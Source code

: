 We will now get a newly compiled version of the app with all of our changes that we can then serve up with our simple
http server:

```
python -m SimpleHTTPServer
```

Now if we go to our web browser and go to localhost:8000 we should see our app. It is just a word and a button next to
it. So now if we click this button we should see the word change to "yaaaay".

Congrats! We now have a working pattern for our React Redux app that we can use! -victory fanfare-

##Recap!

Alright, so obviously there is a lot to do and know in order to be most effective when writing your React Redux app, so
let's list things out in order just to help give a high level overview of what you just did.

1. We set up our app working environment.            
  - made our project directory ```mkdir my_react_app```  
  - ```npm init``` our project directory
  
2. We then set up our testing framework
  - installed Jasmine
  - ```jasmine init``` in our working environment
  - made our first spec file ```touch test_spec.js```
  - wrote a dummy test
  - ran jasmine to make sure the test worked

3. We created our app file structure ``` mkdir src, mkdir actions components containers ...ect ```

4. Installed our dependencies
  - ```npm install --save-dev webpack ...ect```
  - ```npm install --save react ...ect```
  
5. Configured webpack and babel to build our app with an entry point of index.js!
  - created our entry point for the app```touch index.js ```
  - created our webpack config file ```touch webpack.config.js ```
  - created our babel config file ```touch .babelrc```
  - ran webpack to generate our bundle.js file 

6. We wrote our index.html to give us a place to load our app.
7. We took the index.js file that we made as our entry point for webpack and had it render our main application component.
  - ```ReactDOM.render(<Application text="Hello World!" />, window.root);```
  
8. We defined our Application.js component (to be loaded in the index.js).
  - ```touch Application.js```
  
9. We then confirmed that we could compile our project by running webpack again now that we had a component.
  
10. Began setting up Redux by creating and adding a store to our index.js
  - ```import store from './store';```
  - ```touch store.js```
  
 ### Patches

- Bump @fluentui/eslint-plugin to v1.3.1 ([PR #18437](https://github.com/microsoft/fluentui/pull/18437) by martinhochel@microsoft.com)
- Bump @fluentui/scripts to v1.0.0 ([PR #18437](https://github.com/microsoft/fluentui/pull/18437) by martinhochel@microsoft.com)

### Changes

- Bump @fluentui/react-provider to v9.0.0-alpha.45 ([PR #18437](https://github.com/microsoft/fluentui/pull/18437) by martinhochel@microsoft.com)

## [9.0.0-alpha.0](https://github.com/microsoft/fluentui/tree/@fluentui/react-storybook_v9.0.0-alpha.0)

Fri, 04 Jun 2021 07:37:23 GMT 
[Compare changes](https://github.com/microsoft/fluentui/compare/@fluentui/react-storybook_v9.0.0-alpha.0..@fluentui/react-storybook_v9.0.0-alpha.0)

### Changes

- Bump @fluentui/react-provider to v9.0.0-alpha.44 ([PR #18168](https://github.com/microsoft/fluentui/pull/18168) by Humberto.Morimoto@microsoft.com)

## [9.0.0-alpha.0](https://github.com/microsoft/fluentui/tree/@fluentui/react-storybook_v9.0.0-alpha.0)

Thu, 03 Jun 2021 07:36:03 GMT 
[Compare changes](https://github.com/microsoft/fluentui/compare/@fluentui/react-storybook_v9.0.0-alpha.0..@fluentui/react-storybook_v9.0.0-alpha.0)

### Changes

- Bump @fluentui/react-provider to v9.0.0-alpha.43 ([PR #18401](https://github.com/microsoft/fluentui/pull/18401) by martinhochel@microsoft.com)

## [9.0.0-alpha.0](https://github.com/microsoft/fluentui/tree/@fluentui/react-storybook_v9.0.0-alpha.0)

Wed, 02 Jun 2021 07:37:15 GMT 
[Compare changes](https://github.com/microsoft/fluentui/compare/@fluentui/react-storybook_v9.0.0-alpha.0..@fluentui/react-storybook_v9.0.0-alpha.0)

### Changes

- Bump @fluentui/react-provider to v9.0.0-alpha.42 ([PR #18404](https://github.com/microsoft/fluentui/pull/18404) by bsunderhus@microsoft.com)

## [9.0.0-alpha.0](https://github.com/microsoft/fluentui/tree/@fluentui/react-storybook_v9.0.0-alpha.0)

==

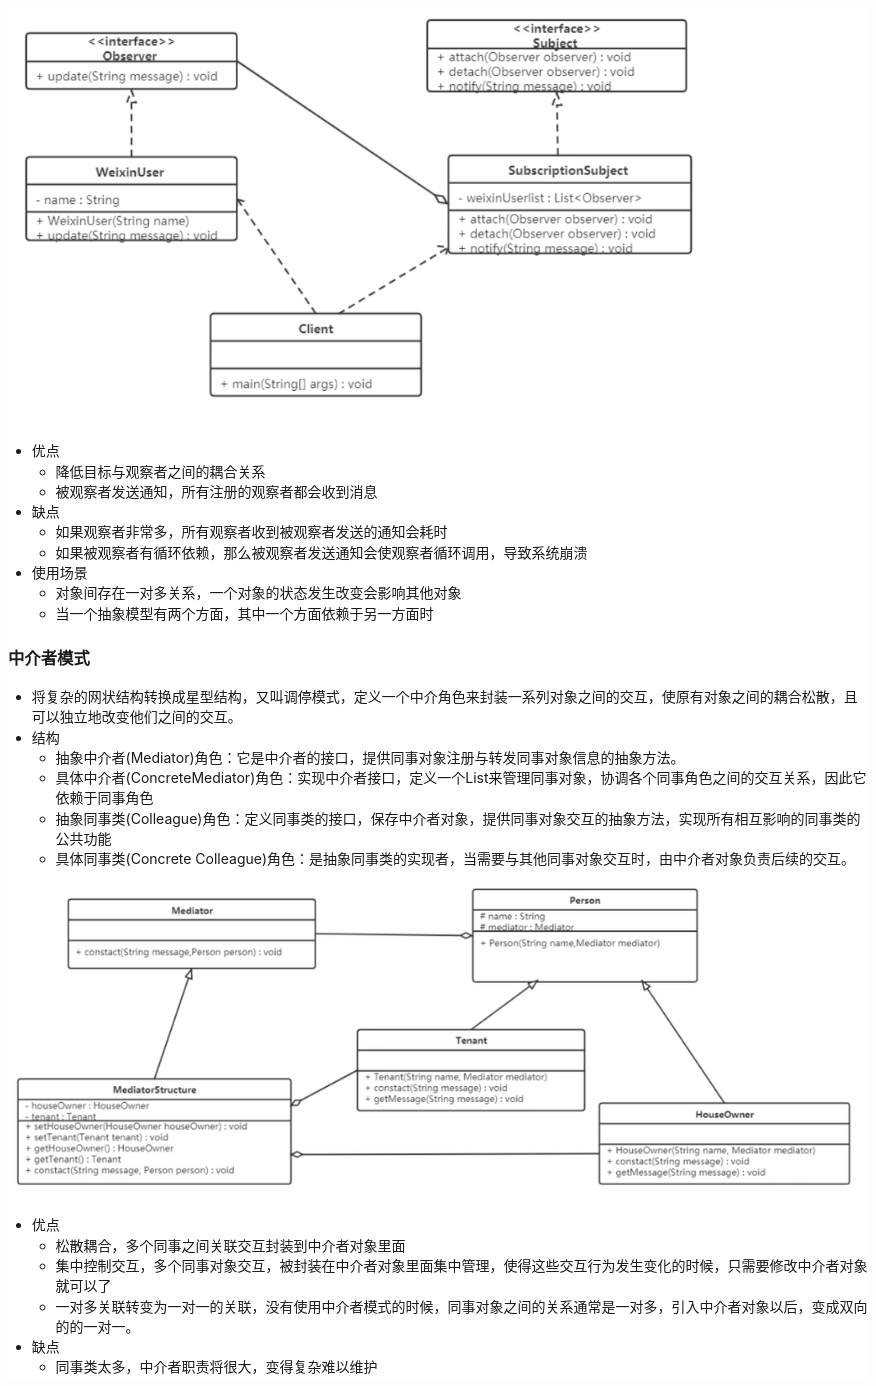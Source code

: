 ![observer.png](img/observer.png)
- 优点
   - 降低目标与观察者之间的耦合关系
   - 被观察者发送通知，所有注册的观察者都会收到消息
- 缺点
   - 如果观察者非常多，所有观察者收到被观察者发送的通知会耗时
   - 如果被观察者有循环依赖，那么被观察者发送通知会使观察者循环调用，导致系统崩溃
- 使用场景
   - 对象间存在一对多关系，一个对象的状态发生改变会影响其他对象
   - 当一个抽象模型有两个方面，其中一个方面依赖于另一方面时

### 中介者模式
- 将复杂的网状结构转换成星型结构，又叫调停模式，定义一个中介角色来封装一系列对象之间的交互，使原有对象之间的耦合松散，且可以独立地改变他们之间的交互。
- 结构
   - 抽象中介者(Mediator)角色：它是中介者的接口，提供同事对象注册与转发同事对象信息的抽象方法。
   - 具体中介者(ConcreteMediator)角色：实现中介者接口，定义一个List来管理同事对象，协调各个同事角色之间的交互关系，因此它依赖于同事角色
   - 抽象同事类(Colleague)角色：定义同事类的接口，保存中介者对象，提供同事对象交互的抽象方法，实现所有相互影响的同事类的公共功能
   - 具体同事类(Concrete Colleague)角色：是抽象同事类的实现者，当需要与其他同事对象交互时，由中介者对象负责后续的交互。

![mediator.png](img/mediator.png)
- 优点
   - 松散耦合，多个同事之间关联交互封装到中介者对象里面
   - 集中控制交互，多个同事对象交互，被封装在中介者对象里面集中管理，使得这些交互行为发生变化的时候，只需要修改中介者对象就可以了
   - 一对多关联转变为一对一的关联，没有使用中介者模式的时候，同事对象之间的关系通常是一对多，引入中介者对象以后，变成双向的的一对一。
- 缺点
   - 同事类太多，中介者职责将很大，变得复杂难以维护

What to do →
Lines holding the word "order" should be copied from the entries above.

Completed task →
Alright, so obviously there is a lot to do and know in order to be most effective when writing your React Redux app, so
let's list things out in order just to help give a high level overview of what you just did.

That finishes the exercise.